Points to consider before registering Liaison office:
Net Worth Requirement
A parent company must have a beneficial track record of the past three years in a row, and they should own a net worth of more than $50,000 attested by their auditors.
Income Generating Activity
The parent company provides financial aid to all the operations of the liaison office since the liaison office is not allowed to earn any income in India.
Name & New Additional Liaison Office
The name must be similar to that of the foreign parent company. In addition, a new approval is needed for each new liaison office from the Reserve Bank of India with complete justification.
Taxation in India
Income tax authorities have the right to impose income tax on a liaison office.
List of Documents for Liaison Office Registration:
Documents required from Parent Company
- Certificate of Incorporation/Registration of Foreign Company
- Memorandum of Association
- Article of Association
- Complete details of Directors
- Complete details of shareholders of the applicant company
- Net worth certificate attested by Certified Public Accountant (CPA)
- Audited financial statement of the last three years
- Applicant’s banker’s report
Liaison Office Registration Process in India:
- Application for DSC
- Filing of Application with RBI
- KYC document verification from bank
- RBI Approval for Office registration in India
- Registration of Liaison Office with the Registrar of Companies
- Opening of Bank Account
- GST registration
Validity period 3 years. Liaison office has to renew its permission after 3 years.
Exception to the above: Construction Development & NBFC has to renew its permission after Two Years
Closure of Liaison Office:
At the time of winding up of Liaison offices the company has to approach the designated AD Category – I bank with the following documents:
- Copy of the Reserve Bank’s permission/ approval from the sectoral regulator(s) for establishing the LO.

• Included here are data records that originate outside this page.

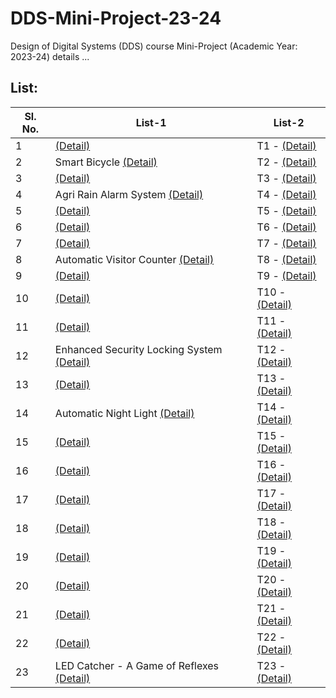 # DDS-Mini-Project-23-24
Design of Digital Systems (DDS) course Mini-Project (Academic Year: 2023-24) details ...

## List:

| Sl. No. | List-1 | List-2 |
| --- | --- | --- |
| 1 | [(Detail)]() | T1 - [(Detail)]() |
| 2 | Smart Bicycle [(Detail)]() | T2 - [(Detail)]() |
| 3 | [(Detail)]() | T3 - [(Detail)]() |
| 4 | Agri Rain Alarm System [(Detail)]() | T4 - [(Detail)]() |
| 5 | [(Detail)]() | T5 - [(Detail)]() |
| 6 | [(Detail)]() | T6 - [(Detail)]() |
| 7 | [(Detail)]() | T7 - [(Detail)]() |
| 8 | Automatic Visitor Counter [(Detail)](https://github.com/brcnitk/DDS-Mini-Project-23-24/tree/main/Team-2) | T8 - [(Detail)]() |
| 9 | [(Detail)]() | T9 - [(Detail)]() |
| 10 | [(Detail)]() | T10 - [(Detail)]() |
| 11 | [(Detail)]() | T11 - [(Detail)]() |
| 12 | Enhanced Security Locking System [(Detail)]() | T12 - [(Detail)]() |
| 13 | [(Detail)]() | T13 - [(Detail)]() |
| 14 | Automatic Night Light [(Detail)]() | T14 - [(Detail)]() |
| 15 | [(Detail)]() | T15 - [(Detail)]() |
| 16 | [(Detail)]() | T16 - [(Detail)]() |
| 17 | [(Detail)]() | T17 - [(Detail)]() |
| 18 | [(Detail)]() | T18 - [(Detail)]() |
| 19 | [(Detail)]() | T19 - [(Detail)]() |
| 20 | [(Detail)]() | T20 - [(Detail)]() |
| 21 | [(Detail)]() | T21 - [(Detail)]() |
| 22 | [(Detail)]() | T22 - [(Detail)]() |
| 23 | LED Catcher - A Game of Reflexes [(Detail)]() | T23 - [(Detail)]() |
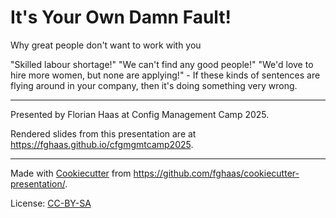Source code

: # It's Your Own Damn Fault!
Why great people don't want to work with you

"Skilled labour shortage!" "We can't find any good people!" "We'd love to hire more women, but none are applying!" - If these kinds of sentences are flying around in your company, then it's doing something very wrong.

* * *

Presented by Florian Haas at Config Management Camp 2025.

Rendered slides from this presentation are at <https://fghaas.github.io/cfgmgmtcamp2025>.

* * *

Made with [Cookiecutter](https://cookiecutter.readthedocs.io/) from <https://github.com/fghaas/cookiecutter-presentation/>.

License: [CC-BY-SA](LICENSE)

- Auditor’s certificate – i) indicating the manner in which the remittable amount has been arrived at and supported by a statement of assets and liabilities of the applicant, and indicating the manner of disposal of assets.
- No-objection / Tax Clearance Certificate from Income-Tax authority for the remittances.
- Confirmation from the applicant/parent company that no legal proceedings in any Court in India are pending and there is no legal impediment to the remittance.
- A report from the Registrar of Companies regarding compliance with the provisions of the Companies Act, 1956 or 2013 , in case of winding up of the Office in India.
- A report from the Registrar of Companies regarding compliance with the provisions of the Companies Act, 1956, in case of winding up of the Office in India.